3.4 Principal component analysis

The utilization of Principal Component Analysis Associations (PCA) aids in the identification of key variables that significantly influence the phenotype of various wheat landraces. The PCA scree plot displayed the cumulative variance explained by the green line at the top, while the blue line underneath represented the variance explained by each individual principal component (Figure 5). PCA scatter plots were used to analyse the diversity of genotypes. The first three eigenvalues, which accounted for 37.4% of the cumulative variation, were shown for this purpose. The first three principal components exhibited eigenvalues of 16.1%, 13.1%, and 8.2%, resulting in a total cumulative variation of 37.4% when considering these three components in principal coordinates.

The PCA demonstrates that the first and second principal components (PC1) and (PC2) accounted for 16.1% and 13.1% of the total variation, respectively (Figure 6). The localization of genotypes in the 2D PCA plot provides insights into the genetic distances among the wheat genotypes. Through the utilization of visualization techniques and color coding, it was noted that the three groups derived from the structure and cluster analysis were also evident in the principal component analysis (PCA).
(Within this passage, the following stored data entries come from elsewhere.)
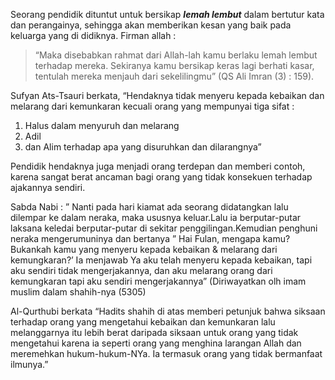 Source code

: Seorang pendidik dituntut untuk bersikap  **_lemah lembut_** dalam bertutur kata dan perangainya, sehingga akan memberikan kesan yang baik pada keluarga yang di didiknya. Firman allah :  

> “Maka disebabkan rahmat dari Allah-lah kamu berlaku lemah lembut
> terhadap mereka. Sekiranya kamu bersikap keras lagi berhati kasar,
> tentulah mereka menjauh dari sekelilingmu” (QS Ali Imran (3) : 159).

Sufyan Ats-Tsauri berkata, “Hendaknya tidak menyeru kepada kebaikan dan melarang dari kemunkaran kecuali orang yang mempunyai tiga sifat :  
1. Halus dalam menyuruh dan melarang  
2. Adil  
3. dan Alim terhadap apa yang disuruhkan dan dilarangnya”

Pendidik hendaknya juga menjadi orang terdepan dan memberi contoh, karena sangat berat ancaman bagi orang yang tidak konsekuen terhadap ajakannya sendiri.  

Sabda Nabi : ” Nanti pada hari kiamat ada seorang didatangkan lalu dilempar ke dalam neraka, maka ususnya keluar.Lalu ia berputar-putar laksana keledai berputar-putar di sekitar penggilingan.Kemudian penghuni neraka mengerumuninya dan bertanya ” Hai Fulan, mengapa kamu? Bukankah kamu yang menyeru kepada kebaikan & melarang dari kemungkaran?’ Ia menjawab Ya aku telah menyeru kepada kebaikan, tapi aku sendiri tidak mengerjakannya, dan aku melarang orang dari kemungkaran tapi aku sendiri mengerjakannya” (Diriwayatkan olh imam muslim dalam shahih-nya (5305)

Al-Qurthubi berkata “Hadits shahih di atas memberi petunjuk bahwa siksaan terhadap orang yang mengetahui kebaikan dan kemunkaran lalu melanggarnya itu lebih berat daripada siksaan untuk orang yang tidak mengetahui karena ia seperti orang yang menghina larangan Allah dan meremehkan hukum-hukum-NYa. Ia termasuk orang yang tidak bermanfaat ilmunya.”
The genotypes G11 (P3-4-6-P11), G12 (P3-4-6-P14), G37 (P3-29-2-P13), G3 (P3-29-4-P1), G4 (P3-29-4-P10), G49 (P3-29-10-P1), G50 (P3-29-10-P2), G54 (P3-29-10-P6), G57 (P3-29-10-P10), G58 (P3-29-10-P11), and G60 (P3-29-10-P15) were found to be mixed with both population I and population II. The genotypes G9 (P3-3-3-P8), G16 (P3-5-2-P13), G18 (P3-11-3-P12), G19 (P3-11-3-P15), and G65 (BARI Gom – 25) were shown to be present in both population II and population III. The following genotypes, namely G1 (P3-2-2-P3), G9 (P3-3-3-P8), G18 (P3-11-3-P12), G50 (P3-29-10-P2), G53 (P3-29-10-P5), G54 (P3-29-10-P6), G57 (P3-29-10-P10), G58 (P3-29-10-P11), G60 (P3-29-10-P15), and G65 (BARI Gom – 25), were found to be mixed with both population I and population III. The genotypes G9 (P3-3-3-P8), G18 (P3-11-3-P12), G54 (P3-29-10-P6), G57 (P3-29-10-P10), G58 (P3-29-10-P1)1, G60 (P3-29-10-P15), and G65 (BARI Gom – 25) were combined with their respective populations, namely Population I, Population II, and Population III. The genotypes G3(P3-2-2-P9), G10(P3-3-3-P14), G13(P3-5-2-P4), G14(P3-5-2-P6), G20(P3-18-3-P7), G21(P3-18-3-P12), G22(P3-18-10-P5), G23(P3-18-10-P15), G26(P3-28-3-P2), G27(P3-28-3-P3), G28(P3-28-3-P5), G29(P3-28-3-P9), G30(P3-28-3-P10), G34(P3-29-2-P5), G35(P3-29-2-P11), G38(P3-29-4-P1), G41(P3-29-4-P4), G44(P3-29-4-P7), G46(P3-29-4-P9), G47(P3-29-4-P10), G61(BARI Gom – 30), G62(BARI Gom – 33) and G63(AGHRANI) found far away from the centroid of the cluster and the rest of the genotypes were placed more or less around the centroid (Figure 7).

4.DISCUSSION

SSR markers have been widely applied for the purpose of assessing their genetic diversity in wheat genotypes. In this study, an average of 4 alleles observed across the 68 loci ranged from 2 to 7. The number of alleles ranged from 2 to 8, with an average of 3.8 alleles per locus and identified total 166 alleles by analyzing 26 markers (Shafi et al., 2021). Other researchers have reported averages of 2.68, 6.88 and 7.6 alleles per locus in various wheat collections (Sharma et al., 2021; Christov et al., 2022; Ahmed et al., 2020). PIC value is divided into 3 classes: PIC>0.5 = highly informative; 0.25> PIC> 0.5 = moderately informative; and PIC <0.25 = slightly informative (Sagwal et al., 2022; Rohmawati et al., 2021). All markers showed highly informative PIC values with the average of 0.84 reported by (Rohmawati et al., 2021). The highest and lowest PIC values 0.84 and 0.21 were estimated for the markers TaXbarc137 and TaBarc271 respectively. The average PIC value is 0.66 and the 14 Primers viz. TaXbarc137, TaXcfd43, TaXgwm294, Xgwm296, TaXcfa2129, Gwm513, Tagwm1037, Xwmc112, TaGwm291, WMS0691, Tabarc101, TaBarc68 and TaXwmc407 with PIC values respectively showed highly informative. The marker Tagwm293, and Barc20 obtained PIC values of 0.44 and 0.38 showed moderately informative. The TaBarc271 marker showed slightly informative with a PIC value of 0.21. The PIC value is a good measure of a marker’s usefulness for linkage analysis and detected a marker’s probability of the marker being in the progeny.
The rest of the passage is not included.